According to Prokop, and featured in the Accelerator, a key component of Mastercard’s strategy to better serve this market is the adoption of virtual cards. Despite their advantages in security and expense control, virtual card usage has not yet reached the levels that major financial institutions would like to see. Prokop highlighted two primary benefits: secure supplier payments and delegated spending control.
“With a virtual card, you’re providing a one-time number that cannot be reused. That’s a game-changer in terms of security,” she said. Additionally, for companies where business owners may still carry personal liability on a corporate credit card, virtual cards offer a secure way to delegate spending to employees and contractors without exposure to fraud or mismanagement.
PYMNTS Intelligence data shows virtual cards offer a versatile and flexible cash flow option that company finance departments can easily track. However, the data shows just 3.3% of growth corporates in North America use virtual cards.
Designed for Pain PointsProkop stressed that Mastercard’s middle-market initiative places issuers at the center of the experience. By integrating FinTech partners with financial institutions, Mastercard aims to create a more robust suite of offerings that address mid-market needs like cash flow management and expense tracking.

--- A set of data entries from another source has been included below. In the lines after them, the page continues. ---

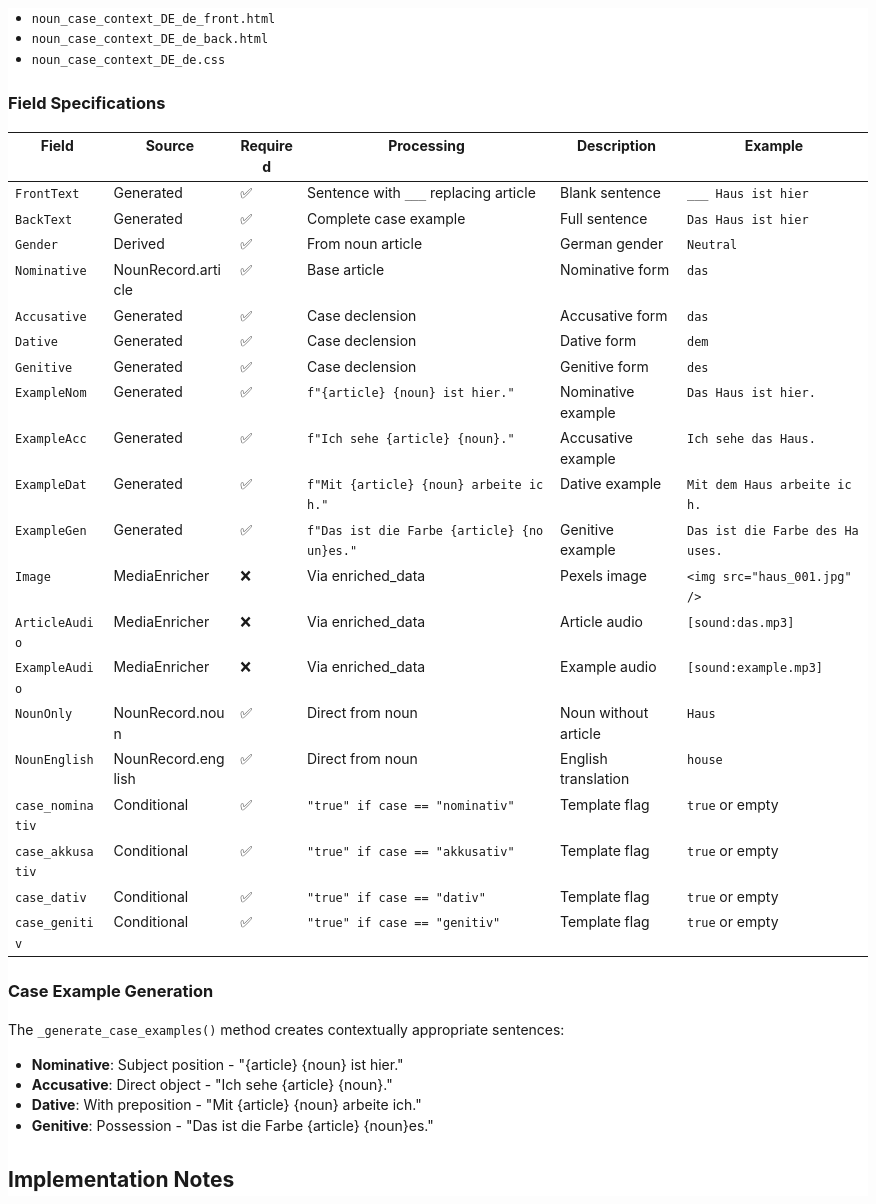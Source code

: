 - `noun_case_context_DE_de_front.html`
- `noun_case_context_DE_de_back.html`
- `noun_case_context_DE_de.css`

### Field Specifications

| Field | Source | Required | Processing | Description | Example |
|-------|--------|----------|------------|-------------|---------|
| `FrontText` | Generated | ✅ | Sentence with `___` replacing article | Blank sentence | `___ Haus ist hier` |
| `BackText` | Generated | ✅ | Complete case example | Full sentence | `Das Haus ist hier` |
| `Gender` | Derived | ✅ | From noun article | German gender | `Neutral` |
| `Nominative` | NounRecord.article | ✅ | Base article | Nominative form | `das` |
| `Accusative` | Generated | ✅ | Case declension | Accusative form | `das` |
| `Dative` | Generated | ✅ | Case declension | Dative form | `dem` |
| `Genitive` | Generated | ✅ | Case declension | Genitive form | `des` |
| `ExampleNom` | Generated | ✅ | `f"{article} {noun} ist hier."` | Nominative example | `Das Haus ist hier.` |
| `ExampleAcc` | Generated | ✅ | `f"Ich sehe {article} {noun}."` | Accusative example | `Ich sehe das Haus.` |
| `ExampleDat` | Generated | ✅ | `f"Mit {article} {noun} arbeite ich."` | Dative example | `Mit dem Haus arbeite ich.` |
| `ExampleGen` | Generated | ✅ | `f"Das ist die Farbe {article} {noun}es."` | Genitive example | `Das ist die Farbe des Hauses.` |
| `Image` | MediaEnricher | ❌ | Via enriched_data | Pexels image | `<img src="haus_001.jpg" />` |
| `ArticleAudio` | MediaEnricher | ❌ | Via enriched_data | Article audio | `[sound:das.mp3]` |
| `ExampleAudio` | MediaEnricher | ❌ | Via enriched_data | Example audio | `[sound:example.mp3]` |
| `NounOnly` | NounRecord.noun | ✅ | Direct from noun | Noun without article | `Haus` |
| `NounEnglish` | NounRecord.english | ✅ | Direct from noun | English translation | `house` |
| `case_nominativ` | Conditional | ✅ | `"true" if case == "nominativ"` | Template flag | `true` or empty |
| `case_akkusativ` | Conditional | ✅ | `"true" if case == "akkusativ"` | Template flag | `true` or empty |
| `case_dativ` | Conditional | ✅ | `"true" if case == "dativ"` | Template flag | `true` or empty |
| `case_genitiv` | Conditional | ✅ | `"true" if case == "genitiv"` | Template flag | `true` or empty |

### Case Example Generation
The `_generate_case_examples()` method creates contextually appropriate sentences:
- **Nominative**: Subject position - "{article} {noun} ist hier."
- **Accusative**: Direct object - "Ich sehe {article} {noun}."
- **Dative**: With preposition - "Mit {article} {noun} arbeite ich."
- **Genitive**: Possession - "Das ist die Farbe {article} {noun}es."

## Implementation Notes

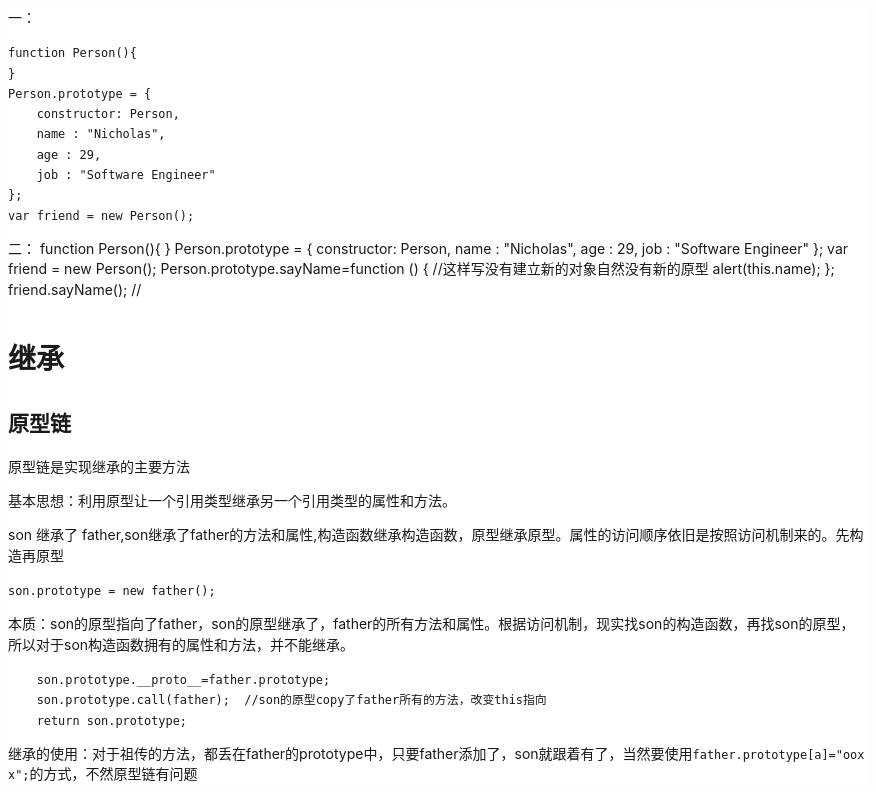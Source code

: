一：

	function Person(){
	}
	Person.prototype = {
	    constructor: Person,
	    name : "Nicholas",
	    age : 29,
	    job : "Software Engineer"
	};
	var friend = new Person();

二：
	function Person(){
	}
	Person.prototype = {
	    constructor: Person,
	    name : "Nicholas",
	    age : 29,
	    job : "Software Engineer"
	};
	var friend = new Person();
	Person.prototype.sayName=function () {  //这样写没有建立新的对象自然没有新的原型
	    alert(this.name);
	};
	friend.sayName(); //
	

#  继承

##  原型链


原型链是实现继承的主要方法

基本思想：利用原型让一个引用类型继承另一个引用类型的属性和方法。





son 继承了 father,son继承了father的方法和属性,构造函数继承构造函数，原型继承原型。属性的访问顺序依旧是按照访问机制来的。先构造再原型

	son.prototype = new father();


本质：son的原型指向了father，son的原型继承了，father的所有方法和属性。根据访问机制，现实找son的构造函数，再找son的原型，所以对于son构造函数拥有的属性和方法，并不能继承。

	    son.prototype.__proto__=father.prototype;  
	    son.prototype.call(father);  //son的原型copy了father所有的方法，改变this指向
	    return son.prototype;


继承的使用：对于祖传的方法，都丢在father的prototype中，只要father添加了，son就跟着有了，当然要使用`father.prototype[a]="ooxx";`的方式，不然原型链有问题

“This isn’t just about theoretical improvements,” Prokop said. “We’ve been working closely with issuers and middle-market companies for over 18 months to design solutions based on their pain points.”
The accelerator ensures that companies can access these services directly through their existing banking relationships, streamlining adoption and making it easier for issuers to provide tailored solutions. This announcement also aligns with Mastercard’s broader partnership strategy, which is rooted in collaboration between traditional financial institutions and FinTechs to create more effective financial ecosystems.
“We look to pair up parties in ways that allow them to serve the middle market more holistically,” Prokop said. This approach helps banks graduate businesses seamlessly from small business solutions into middle-market services without losing customer relationships, she said, adding that scalability and personalization remain at the core of Mastercard’s vision for this segment. By leveraging richer data insights, issuers can better understand customer needs and deliver more tailored financial products.
“Personalization starts with data,” Prokop said. “Many middle-market companies struggle to get a holistic view of their own financial standing. By making this information more accessible, we empower both companies and their financial providers to make more informed decisions.”
Ultimately, Mastercard’s expansion in this space is not just about refining its card offerings but about evolving beyond cards altogether.
“Providing solutions that go beyond the card is really core to our vision,” Prokop said. “We’re focused on delivering a full range of financial and payment solutions that help our partners and their customers succeed in an increasingly digital world.”